A bstract Ependymomas commonly arise in the posterior fossa in children and typically display classical glial architecture. However, true mesenchymal metaplasia in the form of cartilaginous or osseous differentiation is exceedingly rare and may pose significant diagnostic challenges. We report a rare case of a posterior fossa ependymoma with anaplastic histology, exhibiting chondro-osseous metaplasia in an 18-month-old girl. The patient presented with recurrent vomiting, seizures, headache, and visual disturbance. Magnetic resonance imaging revealed a heterogeneously enhancing posterior fossa mass arising from the fourth ventricle with inferior extension to the C2 level. Near-total surgical excision was performed.
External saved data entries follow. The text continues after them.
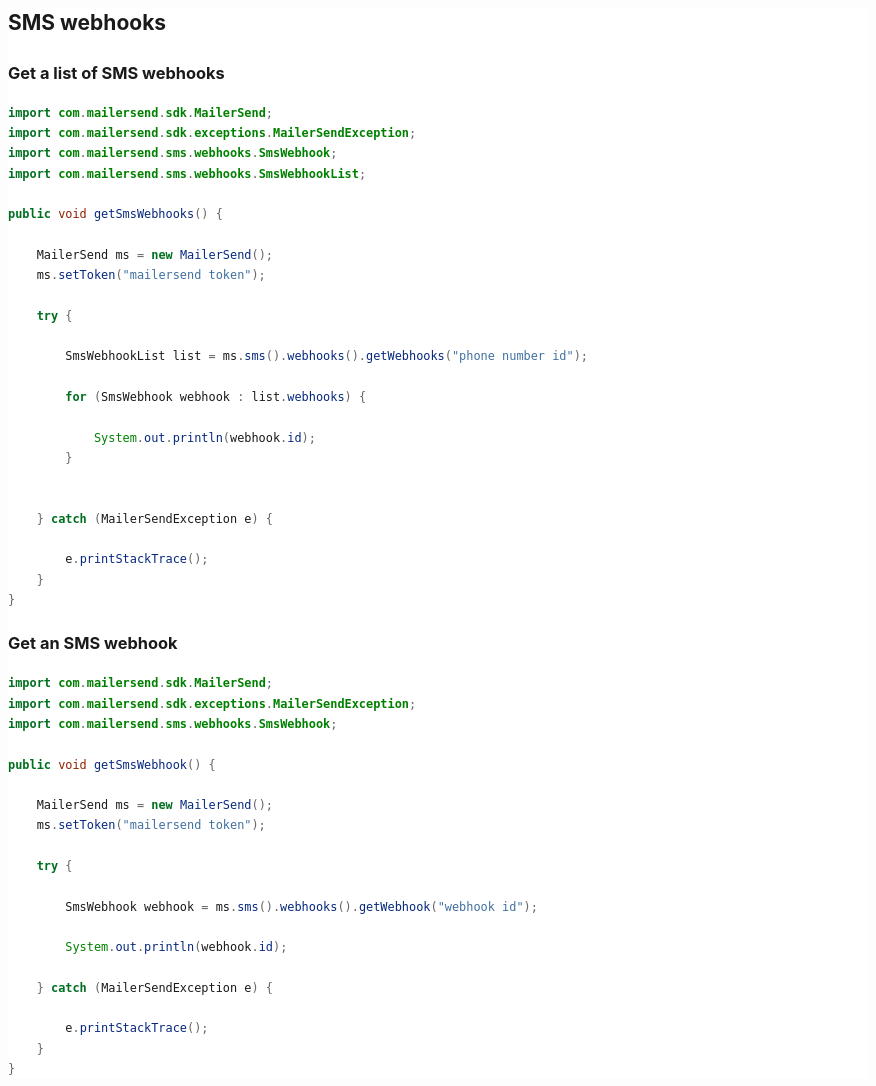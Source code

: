 ## SMS webhooks

### Get a list of SMS webhooks

```java
import com.mailersend.sdk.MailerSend;
import com.mailersend.sdk.exceptions.MailerSendException;
import com.mailersend.sms.webhooks.SmsWebhook;
import com.mailersend.sms.webhooks.SmsWebhookList;

public void getSmsWebhooks() {
    
    MailerSend ms = new MailerSend();
    ms.setToken("mailersend token");
    
    try {
        
        SmsWebhookList list = ms.sms().webhooks().getWebhooks("phone number id");
        
        for (SmsWebhook webhook : list.webhooks) {
            
            System.out.println(webhook.id);
        }
        
        
    } catch (MailerSendException e) {
        
        e.printStackTrace();
    }
}
```

### Get an SMS webhook

```java
import com.mailersend.sdk.MailerSend;
import com.mailersend.sdk.exceptions.MailerSendException;
import com.mailersend.sms.webhooks.SmsWebhook;

public void getSmsWebhook() {
    
    MailerSend ms = new MailerSend();
    ms.setToken("mailersend token");
    
    try {
        
        SmsWebhook webhook = ms.sms().webhooks().getWebhook("webhook id");
        
        System.out.println(webhook.id);
        
    } catch (MailerSendException e) {
        
        e.printStackTrace();
    }
}
```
Histopathological examination demonstrated a hypercellular tumor composed of glial cells arranged in classical perivascular pseudorosettes and occasional true ependymal rosettes, with microvascular proliferation and necrosis. Notably, multiple well-formed foci of mature cartilage and bone were identified within the tumor, confirming chondro-osseous metaplasia. This rare histological variant can mimic other matrix-producing posterior fossa neoplasms, potentially leading to misdiagnosis. Recognition of classical ependymal features is therefore critical for accurate classification. Reporting such uncommon variants expands the morphological spectrum of ependymomas and underscores the importance of meticulous histopathological evaluation.